Eileen nodded. “Aye. Constable Roy was up and said there’s been an accident in the village. He wanted to speak with Mrs. Gordon, but I haven’t seen her since breakfast.”
Marcia turned from putting cookies on a plate. “Do you know what happened?”
“Unfortunately, yes. Jim Gordon’s been killed.”
Marcia gasped. Eileen pressed one hand to her heart and murmured, “Dear God!”
I took a sip of strong black tea to steady my own nerves before explaining, “Father Ewan and Roddy found him in one of the coffins that were left in the chapel. He was apparently struck on the back of the head.”
Marcia sank into the chair across from me and took a large gulp of tea. Eileen gave me a wary look. “They don’t think Roddy had anything to do with it, do they?”
I don’t know why that hadn’t occurred to me. Roddy certainly had the best opportunity, and he had an aversion to work. If Jim had gone into the chapel for a tourist’s visit and tracked dirt over a floor Roddy had already mopped, would Roddy’s annoyance have escalated into a hard shove? People who get knocked down do sometimes die of head injuries, if they hit something like a stone floor. And what better defense than to come charging up to his mother’s dining room yelling that somebody had dropped coffins off at the church?

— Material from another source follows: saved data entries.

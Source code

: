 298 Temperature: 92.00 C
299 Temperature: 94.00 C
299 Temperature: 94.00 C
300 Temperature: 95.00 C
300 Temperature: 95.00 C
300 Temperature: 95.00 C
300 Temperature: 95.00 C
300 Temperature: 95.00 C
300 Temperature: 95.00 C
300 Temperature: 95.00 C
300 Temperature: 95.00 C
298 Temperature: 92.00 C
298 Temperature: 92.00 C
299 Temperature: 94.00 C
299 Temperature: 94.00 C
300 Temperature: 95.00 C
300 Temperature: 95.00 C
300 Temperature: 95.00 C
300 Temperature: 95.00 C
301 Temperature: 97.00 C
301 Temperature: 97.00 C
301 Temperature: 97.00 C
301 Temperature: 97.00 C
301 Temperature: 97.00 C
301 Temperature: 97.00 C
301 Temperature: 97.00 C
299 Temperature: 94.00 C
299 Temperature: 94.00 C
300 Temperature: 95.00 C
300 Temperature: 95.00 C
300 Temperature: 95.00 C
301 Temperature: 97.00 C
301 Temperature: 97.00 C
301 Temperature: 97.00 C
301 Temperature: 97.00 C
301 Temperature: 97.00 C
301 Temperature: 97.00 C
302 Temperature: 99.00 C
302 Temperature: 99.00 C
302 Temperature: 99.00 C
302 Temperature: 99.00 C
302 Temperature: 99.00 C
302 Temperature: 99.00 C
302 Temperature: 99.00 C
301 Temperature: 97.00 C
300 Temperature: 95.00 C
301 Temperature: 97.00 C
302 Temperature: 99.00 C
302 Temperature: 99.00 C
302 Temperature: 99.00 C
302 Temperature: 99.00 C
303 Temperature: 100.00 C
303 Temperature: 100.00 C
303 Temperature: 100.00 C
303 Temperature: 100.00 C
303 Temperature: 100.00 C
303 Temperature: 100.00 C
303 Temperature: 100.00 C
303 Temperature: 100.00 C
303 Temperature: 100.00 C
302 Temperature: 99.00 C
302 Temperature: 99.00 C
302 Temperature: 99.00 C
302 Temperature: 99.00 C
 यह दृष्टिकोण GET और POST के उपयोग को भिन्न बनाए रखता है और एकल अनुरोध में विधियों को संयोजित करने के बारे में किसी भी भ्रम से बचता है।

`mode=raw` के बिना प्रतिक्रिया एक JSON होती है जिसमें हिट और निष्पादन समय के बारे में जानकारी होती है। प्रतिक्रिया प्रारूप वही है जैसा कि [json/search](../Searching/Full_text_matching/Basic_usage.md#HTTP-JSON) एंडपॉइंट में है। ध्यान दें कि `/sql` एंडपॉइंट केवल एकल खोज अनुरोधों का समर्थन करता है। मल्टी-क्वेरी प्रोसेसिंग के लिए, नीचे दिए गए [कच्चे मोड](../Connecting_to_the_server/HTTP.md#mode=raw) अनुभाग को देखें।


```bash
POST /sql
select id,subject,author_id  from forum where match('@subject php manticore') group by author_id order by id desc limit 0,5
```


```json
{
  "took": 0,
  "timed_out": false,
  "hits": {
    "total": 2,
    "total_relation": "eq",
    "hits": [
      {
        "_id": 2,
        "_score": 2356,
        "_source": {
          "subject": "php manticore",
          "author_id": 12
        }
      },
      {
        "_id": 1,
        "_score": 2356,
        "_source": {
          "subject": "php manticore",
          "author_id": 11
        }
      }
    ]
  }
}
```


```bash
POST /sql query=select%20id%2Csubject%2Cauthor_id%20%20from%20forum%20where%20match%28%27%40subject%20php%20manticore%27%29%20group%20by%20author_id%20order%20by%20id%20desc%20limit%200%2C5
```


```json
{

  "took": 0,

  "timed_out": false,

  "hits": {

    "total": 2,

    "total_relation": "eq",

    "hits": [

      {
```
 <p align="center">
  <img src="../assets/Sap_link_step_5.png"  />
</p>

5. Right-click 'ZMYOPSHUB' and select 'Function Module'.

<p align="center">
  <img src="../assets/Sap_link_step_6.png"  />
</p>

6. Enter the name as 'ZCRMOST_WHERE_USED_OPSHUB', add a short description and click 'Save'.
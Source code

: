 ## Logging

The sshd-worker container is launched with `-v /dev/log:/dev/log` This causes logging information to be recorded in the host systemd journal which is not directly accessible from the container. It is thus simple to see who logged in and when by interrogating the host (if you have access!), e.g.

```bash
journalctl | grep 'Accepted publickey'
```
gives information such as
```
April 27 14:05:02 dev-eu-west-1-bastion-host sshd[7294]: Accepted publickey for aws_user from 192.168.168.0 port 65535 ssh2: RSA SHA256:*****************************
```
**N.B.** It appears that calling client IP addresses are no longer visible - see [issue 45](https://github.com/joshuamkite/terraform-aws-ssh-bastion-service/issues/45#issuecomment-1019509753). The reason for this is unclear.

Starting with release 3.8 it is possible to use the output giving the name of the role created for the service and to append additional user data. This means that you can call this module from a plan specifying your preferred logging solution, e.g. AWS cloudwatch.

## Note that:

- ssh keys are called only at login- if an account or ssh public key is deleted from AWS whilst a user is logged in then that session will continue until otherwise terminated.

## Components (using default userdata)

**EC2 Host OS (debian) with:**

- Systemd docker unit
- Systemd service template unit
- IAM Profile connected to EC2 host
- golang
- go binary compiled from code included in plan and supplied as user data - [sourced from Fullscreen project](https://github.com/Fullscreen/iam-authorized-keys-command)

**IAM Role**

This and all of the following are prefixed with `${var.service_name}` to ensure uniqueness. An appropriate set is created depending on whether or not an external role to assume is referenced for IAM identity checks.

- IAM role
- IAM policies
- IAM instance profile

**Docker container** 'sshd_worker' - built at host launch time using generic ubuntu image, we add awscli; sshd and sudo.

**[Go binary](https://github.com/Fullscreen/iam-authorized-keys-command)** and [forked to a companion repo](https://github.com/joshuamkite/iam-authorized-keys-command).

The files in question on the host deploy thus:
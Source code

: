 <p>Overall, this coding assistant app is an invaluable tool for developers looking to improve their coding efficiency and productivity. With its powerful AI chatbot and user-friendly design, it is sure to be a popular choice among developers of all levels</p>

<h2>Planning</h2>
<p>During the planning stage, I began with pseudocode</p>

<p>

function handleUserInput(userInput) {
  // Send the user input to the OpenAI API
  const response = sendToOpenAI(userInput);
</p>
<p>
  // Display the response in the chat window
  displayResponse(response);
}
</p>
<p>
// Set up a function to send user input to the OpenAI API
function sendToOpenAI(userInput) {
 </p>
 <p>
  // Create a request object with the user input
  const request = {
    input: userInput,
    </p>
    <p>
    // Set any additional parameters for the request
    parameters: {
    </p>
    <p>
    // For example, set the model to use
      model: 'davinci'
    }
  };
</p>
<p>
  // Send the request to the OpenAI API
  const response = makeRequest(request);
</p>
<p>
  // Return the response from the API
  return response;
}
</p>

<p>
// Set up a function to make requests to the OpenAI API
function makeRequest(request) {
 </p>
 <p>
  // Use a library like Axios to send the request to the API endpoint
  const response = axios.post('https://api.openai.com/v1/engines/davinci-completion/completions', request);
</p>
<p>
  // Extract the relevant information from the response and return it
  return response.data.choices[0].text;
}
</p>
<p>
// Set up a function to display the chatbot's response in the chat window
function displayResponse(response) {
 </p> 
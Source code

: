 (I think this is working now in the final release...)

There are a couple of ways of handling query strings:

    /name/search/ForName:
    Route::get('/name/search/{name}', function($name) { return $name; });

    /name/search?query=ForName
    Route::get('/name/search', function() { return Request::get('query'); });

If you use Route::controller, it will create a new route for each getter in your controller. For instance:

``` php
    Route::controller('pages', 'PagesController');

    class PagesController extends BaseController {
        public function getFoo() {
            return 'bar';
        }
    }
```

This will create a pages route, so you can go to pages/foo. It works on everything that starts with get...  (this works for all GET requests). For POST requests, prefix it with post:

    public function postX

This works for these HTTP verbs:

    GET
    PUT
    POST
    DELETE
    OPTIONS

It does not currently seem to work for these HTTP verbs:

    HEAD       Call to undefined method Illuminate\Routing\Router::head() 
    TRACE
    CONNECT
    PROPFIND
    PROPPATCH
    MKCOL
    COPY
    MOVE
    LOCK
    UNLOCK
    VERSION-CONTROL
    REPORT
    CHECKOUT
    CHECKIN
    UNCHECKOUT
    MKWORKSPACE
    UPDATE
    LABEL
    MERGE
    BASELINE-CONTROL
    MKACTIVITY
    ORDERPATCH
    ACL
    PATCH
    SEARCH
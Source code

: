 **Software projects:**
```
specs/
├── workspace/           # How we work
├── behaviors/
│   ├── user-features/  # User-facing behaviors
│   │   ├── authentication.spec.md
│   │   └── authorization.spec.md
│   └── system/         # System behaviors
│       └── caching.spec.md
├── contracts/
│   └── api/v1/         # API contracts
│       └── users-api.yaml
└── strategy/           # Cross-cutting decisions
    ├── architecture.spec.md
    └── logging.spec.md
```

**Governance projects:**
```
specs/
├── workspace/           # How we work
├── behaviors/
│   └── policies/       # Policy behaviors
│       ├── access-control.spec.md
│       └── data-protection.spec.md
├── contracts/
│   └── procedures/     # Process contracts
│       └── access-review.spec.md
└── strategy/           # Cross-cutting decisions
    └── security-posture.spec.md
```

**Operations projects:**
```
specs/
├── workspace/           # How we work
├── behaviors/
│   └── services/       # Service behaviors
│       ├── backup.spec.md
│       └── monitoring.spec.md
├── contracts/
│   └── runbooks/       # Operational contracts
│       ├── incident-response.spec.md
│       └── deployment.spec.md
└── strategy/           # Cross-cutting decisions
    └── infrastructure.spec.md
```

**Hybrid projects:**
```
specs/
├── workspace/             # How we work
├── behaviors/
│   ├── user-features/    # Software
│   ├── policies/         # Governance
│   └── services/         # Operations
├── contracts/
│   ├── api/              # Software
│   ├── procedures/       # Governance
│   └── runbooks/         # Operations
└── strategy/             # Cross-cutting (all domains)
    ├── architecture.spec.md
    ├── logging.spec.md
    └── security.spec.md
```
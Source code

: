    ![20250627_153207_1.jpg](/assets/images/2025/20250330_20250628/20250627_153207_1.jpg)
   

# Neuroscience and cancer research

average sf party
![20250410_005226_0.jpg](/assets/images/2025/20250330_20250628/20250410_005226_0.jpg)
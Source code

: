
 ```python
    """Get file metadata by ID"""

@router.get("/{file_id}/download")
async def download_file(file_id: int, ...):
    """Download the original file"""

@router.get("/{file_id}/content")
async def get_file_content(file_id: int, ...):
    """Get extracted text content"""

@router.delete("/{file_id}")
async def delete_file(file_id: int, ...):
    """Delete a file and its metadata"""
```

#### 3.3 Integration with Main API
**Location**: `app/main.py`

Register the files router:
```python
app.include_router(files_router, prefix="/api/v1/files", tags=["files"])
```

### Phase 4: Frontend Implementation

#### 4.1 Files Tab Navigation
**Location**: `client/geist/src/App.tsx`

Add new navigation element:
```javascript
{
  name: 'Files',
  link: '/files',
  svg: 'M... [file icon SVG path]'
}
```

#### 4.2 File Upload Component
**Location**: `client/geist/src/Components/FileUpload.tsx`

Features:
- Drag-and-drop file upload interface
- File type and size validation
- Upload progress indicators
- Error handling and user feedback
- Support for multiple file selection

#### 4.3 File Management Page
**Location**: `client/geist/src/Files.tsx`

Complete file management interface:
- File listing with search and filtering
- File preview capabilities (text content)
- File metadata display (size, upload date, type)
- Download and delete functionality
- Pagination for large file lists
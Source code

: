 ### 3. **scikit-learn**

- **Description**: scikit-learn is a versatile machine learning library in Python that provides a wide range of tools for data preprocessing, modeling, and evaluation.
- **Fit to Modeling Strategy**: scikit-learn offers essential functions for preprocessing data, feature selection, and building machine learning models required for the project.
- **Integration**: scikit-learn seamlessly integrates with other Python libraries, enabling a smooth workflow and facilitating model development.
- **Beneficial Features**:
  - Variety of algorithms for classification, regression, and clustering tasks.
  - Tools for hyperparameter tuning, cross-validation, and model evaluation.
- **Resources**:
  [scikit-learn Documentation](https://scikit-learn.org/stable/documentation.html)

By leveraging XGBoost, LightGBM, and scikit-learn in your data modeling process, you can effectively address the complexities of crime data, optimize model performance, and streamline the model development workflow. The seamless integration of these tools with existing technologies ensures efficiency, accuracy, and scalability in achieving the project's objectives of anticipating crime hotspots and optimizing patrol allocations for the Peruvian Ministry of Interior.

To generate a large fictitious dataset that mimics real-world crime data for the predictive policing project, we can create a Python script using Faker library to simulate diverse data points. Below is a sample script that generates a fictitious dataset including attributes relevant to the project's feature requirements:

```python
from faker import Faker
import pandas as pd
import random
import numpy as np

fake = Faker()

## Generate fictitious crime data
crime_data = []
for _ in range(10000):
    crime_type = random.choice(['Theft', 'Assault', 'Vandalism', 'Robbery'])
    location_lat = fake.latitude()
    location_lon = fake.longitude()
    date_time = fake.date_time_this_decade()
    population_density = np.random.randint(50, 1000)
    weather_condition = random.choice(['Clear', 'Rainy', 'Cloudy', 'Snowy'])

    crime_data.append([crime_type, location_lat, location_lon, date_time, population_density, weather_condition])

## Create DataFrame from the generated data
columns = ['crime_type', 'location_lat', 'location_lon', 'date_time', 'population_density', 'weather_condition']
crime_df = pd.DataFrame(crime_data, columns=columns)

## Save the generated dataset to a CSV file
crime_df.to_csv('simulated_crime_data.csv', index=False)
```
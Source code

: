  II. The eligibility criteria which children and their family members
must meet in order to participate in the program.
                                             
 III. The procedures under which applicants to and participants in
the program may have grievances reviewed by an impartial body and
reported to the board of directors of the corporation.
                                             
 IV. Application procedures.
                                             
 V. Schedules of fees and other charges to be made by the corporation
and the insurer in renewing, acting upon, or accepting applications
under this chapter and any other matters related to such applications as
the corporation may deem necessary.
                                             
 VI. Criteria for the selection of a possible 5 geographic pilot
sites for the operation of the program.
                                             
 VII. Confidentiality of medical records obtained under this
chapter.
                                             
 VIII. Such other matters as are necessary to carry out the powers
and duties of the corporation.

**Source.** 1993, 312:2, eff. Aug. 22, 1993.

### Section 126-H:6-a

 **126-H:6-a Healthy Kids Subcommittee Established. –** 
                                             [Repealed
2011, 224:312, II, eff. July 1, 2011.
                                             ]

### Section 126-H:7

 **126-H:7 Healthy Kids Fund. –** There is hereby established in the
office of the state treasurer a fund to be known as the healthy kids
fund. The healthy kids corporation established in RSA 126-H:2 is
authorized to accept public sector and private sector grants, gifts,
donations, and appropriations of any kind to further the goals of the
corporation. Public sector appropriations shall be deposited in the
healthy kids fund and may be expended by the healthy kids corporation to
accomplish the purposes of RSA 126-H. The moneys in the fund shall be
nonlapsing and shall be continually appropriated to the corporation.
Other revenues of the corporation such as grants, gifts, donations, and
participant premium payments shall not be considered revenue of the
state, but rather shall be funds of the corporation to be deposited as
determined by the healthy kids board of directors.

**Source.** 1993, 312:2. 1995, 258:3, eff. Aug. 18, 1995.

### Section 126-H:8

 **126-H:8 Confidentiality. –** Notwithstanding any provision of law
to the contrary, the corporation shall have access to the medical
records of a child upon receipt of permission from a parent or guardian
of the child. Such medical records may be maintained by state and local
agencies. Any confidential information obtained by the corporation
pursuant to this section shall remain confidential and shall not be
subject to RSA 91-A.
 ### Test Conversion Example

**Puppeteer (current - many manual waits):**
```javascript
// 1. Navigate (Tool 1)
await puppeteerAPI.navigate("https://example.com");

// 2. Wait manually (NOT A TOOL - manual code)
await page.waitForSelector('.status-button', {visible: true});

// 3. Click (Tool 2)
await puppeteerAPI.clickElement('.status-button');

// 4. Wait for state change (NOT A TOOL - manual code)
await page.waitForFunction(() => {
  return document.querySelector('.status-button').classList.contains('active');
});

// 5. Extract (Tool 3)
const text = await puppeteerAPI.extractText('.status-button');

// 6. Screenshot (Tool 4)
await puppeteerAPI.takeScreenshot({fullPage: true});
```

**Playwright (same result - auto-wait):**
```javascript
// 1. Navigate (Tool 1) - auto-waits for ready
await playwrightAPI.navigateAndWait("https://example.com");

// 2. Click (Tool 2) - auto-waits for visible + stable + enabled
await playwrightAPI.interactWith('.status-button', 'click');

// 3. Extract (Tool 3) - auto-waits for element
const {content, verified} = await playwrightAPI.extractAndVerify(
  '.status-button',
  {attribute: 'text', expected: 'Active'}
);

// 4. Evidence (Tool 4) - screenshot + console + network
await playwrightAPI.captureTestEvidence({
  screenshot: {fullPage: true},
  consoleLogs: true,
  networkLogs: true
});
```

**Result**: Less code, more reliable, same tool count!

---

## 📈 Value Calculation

When I heard a little moan, I realized I had waited too long to answer. Eileen was as white as her curtains, her eyes nearly as large as her cake plate.
“Nobody said a thing about Roddy,” I assured her quickly.
“Then why hasn’t he come home for his dinner?”
“Sergeant Murray asked him to guard the body.” Seeing that she was about to ask another question, I added firmly, “I really don’t know any more than I’ve told you.”
Except that Norwood Hardin had quarreled with Jim and knocked him down, and I wasn’t going to say a word about that until I could talk to Norwood. The best time and place for that would be very shortly, down at the theater sometime after three.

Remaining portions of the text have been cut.